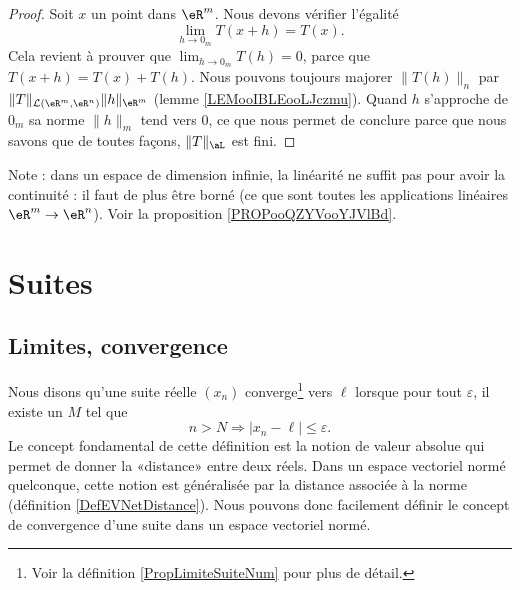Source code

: \begin{proof}
      Soit $x$ un point dans $\eR^m$. Nous devons vérifier l'égalité
      \begin{equation}
       \lim_{h\to 0_m}T(x+h)=T(x).
      \end{equation}
      Cela revient à prouver que $\lim_{h\to 0_m}T(h)=0$, parce que $T(x+h)=T(x)+T(h)$. Nous pouvons toujours majorer $\|T(h)\|_n$ par $\|T\|_{\mathcal{L}(\eR^m,\eR^n)}\| h \|_{\eR^m}$ (lemme \ref{LEMooIBLEooLJczmu}). Quand $h$ s'approche de $ 0_m $ sa norme $\|h\|_m$ tend vers $0$, ce que nous permet de conclure parce que nous savons que de toutes façons, $\| T \|_{\aL}$ est fini.
\end{proof}

Note : dans un espace de dimension infinie, la linéarité ne suffit pas pour avoir la continuité : il faut de plus être borné (ce que sont toutes les applications linéaires \( \eR^m\to\eR^n\)). Voir la proposition \ref{PROPooQZYVooYJVlBd}.

\section{Suites}
\label{SECooLLUGooOwZRyI}

\subsection{Limites, convergence}

Nous disons qu'une suite réelle $(x_n)$ converge\footnote{Voir la définition \ref{PropLimiteSuiteNum} pour plus de détail.} vers $\ell$ lorsque pour tout $\varepsilon$, il existe un $M$ tel que
\begin{equation}
	n>N\Rightarrow | x_n-\ell |\leq\varepsilon.
\end{equation}
Le concept fondamental de cette définition est la notion de valeur absolue qui permet de donner la «distance» entre deux réels. Dans un espace vectoriel normé quelconque, cette notion est généralisée par la distance associée à la norme (définition \ref{DefEVNetDistance}). Nous pouvons donc facilement définir le concept de convergence d'une suite dans un espace vectoriel normé.

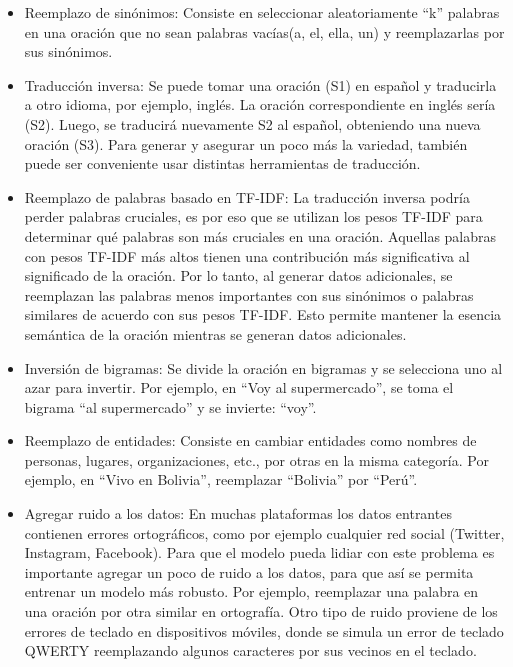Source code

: \begin{itemize}

	\item Reemplazo de sinónimos: Consiste en seleccionar aleatoriamente ``k'' palabras en una oración que no sean palabras vacías(a, el, ella, un) y reemplazarlas por sus sinónimos.
	
	\item Traducción inversa: Se puede tomar una oración (S1) en español y traducirla a otro idioma, por ejemplo, inglés.  La oración correspondiente en inglés sería (S2). Luego, se traducirá nuevamente S2 al español, obteniendo una nueva oración (S3). Para generar y asegurar un poco más la variedad, también puede ser conveniente usar distintas herramientas de traducción.
	
	\item Reemplazo de palabras basado en TF-IDF: La traducción inversa podría perder palabras cruciales, es por eso que se utilizan los pesos TF-IDF para determinar qué palabras son más cruciales en una oración. Aquellas palabras con pesos TF-IDF más altos tienen una contribución más significativa al significado de la oración. Por lo tanto, al generar datos adicionales, se reemplazan las palabras menos importantes con sus sinónimos o palabras similares de acuerdo con sus pesos TF-IDF. Esto permite mantener la esencia semántica de la oración mientras se generan datos adicionales.
	
	\item Inversión de bigramas: Se divide la oración en bigramas y se selecciona uno al azar para invertir. Por ejemplo, en ``Voy al supermercado'', se toma el bigrama ``al supermercado'' y se invierte: ``voy''.
	
	\item Reemplazo de entidades: Consiste en cambiar entidades como nombres de personas, lugares, organizaciones, etc., por otras en la misma categoría. Por ejemplo, en ``Vivo en Bolivia'', reemplazar ``Bolivia'' por ``Perú''.
	
	\item Agregar ruido a los datos: En muchas plataformas los datos entrantes contienen errores ortográficos, como por ejemplo cualquier red social (Twitter, Instagram, Facebook). Para que el modelo pueda lidiar con este problema es importante agregar un poco de ruido a los datos, para que así se permita entrenar un modelo más robusto. Por ejemplo, reemplazar una palabra en una oración por otra similar en ortografía. Otro tipo de ruido proviene de los errores de teclado en dispositivos móviles, donde se simula un error de teclado QWERTY reemplazando algunos caracteres por sus vecinos en el teclado.


\end{itemize}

ABOUT THIS EXERCISE - What lines above hold the word "définition"? Pull each one out.

TASK RESULT -
Nous disons qu'une suite réelle $(x_n)$ converge\footnote{Voir la définition \ref{PropLimiteSuiteNum} pour plus de détail.} vers $\ell$ lorsque pour tout $\varepsilon$, il existe un $M$ tel que
Le concept fondamental de cette définition est la notion de valeur absolue qui permet de donner la «distance» entre deux réels. Dans un espace vectoriel normé quelconque, cette notion est généralisée par la distance associée à la norme (définition \ref{DefEVNetDistance}). Nous pouvons donc facilement définir le concept de convergence d'une suite dans un espace vectoriel normé.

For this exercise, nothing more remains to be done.